Uncollected Thoughts On Neil Gaiman's American Gods

Is it fair to say that Neil Gaiman's American Gods, published in 2001, has already achieved "new classic" status? I bet Gaiman's diehard fans would say so. Me? I liked this book well enough, but it didn't change my life. I appreciated the storytelling, the craft, and the creativity. I enjoyed reading it. But it's not a novel that left me breathless, as it has so many Gaiman fans. So in lieu of a review, here are a few general thoughts about the book.

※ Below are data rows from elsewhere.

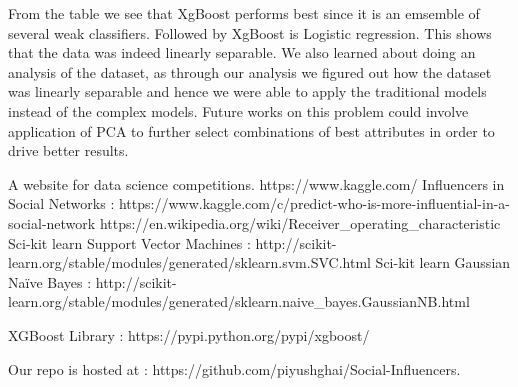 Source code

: \documentclass[conference]{IEEEtran}
\numberwithin{equation}{section}
\numberwithin{figure}{section}
\numberwithin{table}{section}
\begin{document}
From the table we see that XgBoost performs best since it is an emsemble of several weak classifiers. Followed by XgBoost is Logistic regression. This shows that the data was indeed linearly separable. We also learned about doing an analysis of the dataset, as through our analysis we figured out how the dataset was linearly separable and hence we were able to apply the traditional models instead of the complex models.
Future works on this problem could involve application of PCA to further select combinations of best attributes in order to drive better results.

\begin{thebibliography}{1}
A website for data science competitions. https://www.kaggle.com/
Influencers in Social Networks : https://www.kaggle.com/c/predict-who-is-more-influential-in-a-social-network
https://en.wikipedia.org/wiki/Receiver\_operating\_characteristic
Sci-kit learn Support Vector Machines : http://scikit-learn.org/stable/modules/generated/sklearn.svm.SVC.html
Sci-kit learn Gaussian Na{\"i}ve Bayes : http://scikit-learn.org/stable/modules/generated/sklearn.naive\_bayes.GaussianNB.html

XGBoost Library : https://pypi.python.org/pypi/xgboost/

Our repo is hosted at : https://github.com/piyushghai/Social-Influencers.
\end{thebibliography}

\end{document}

1) This is the first time I've read Gaiman, and through the first 200 pages or so I had to remind myself I wasn't reading Stephen King. Gaiman fans probably see that as a slight. I don't mean it as such — it was just a thought that occurred to me in the first pages, probably because of the supernatural elements, the dialogue, and the roadtrip-ness, and that I had trouble removing from brain after.

2) Strangely enough, even with all the supernatural flair here, my favorite section of the novel is the part where Shadow makes a domestic life for himself in the cold environs of Lakeside, Wisconsin. It's such a contrast to everything that came before and then comes after. It's a quiet, mysterious section of story. And I thoroughly enjoyed it.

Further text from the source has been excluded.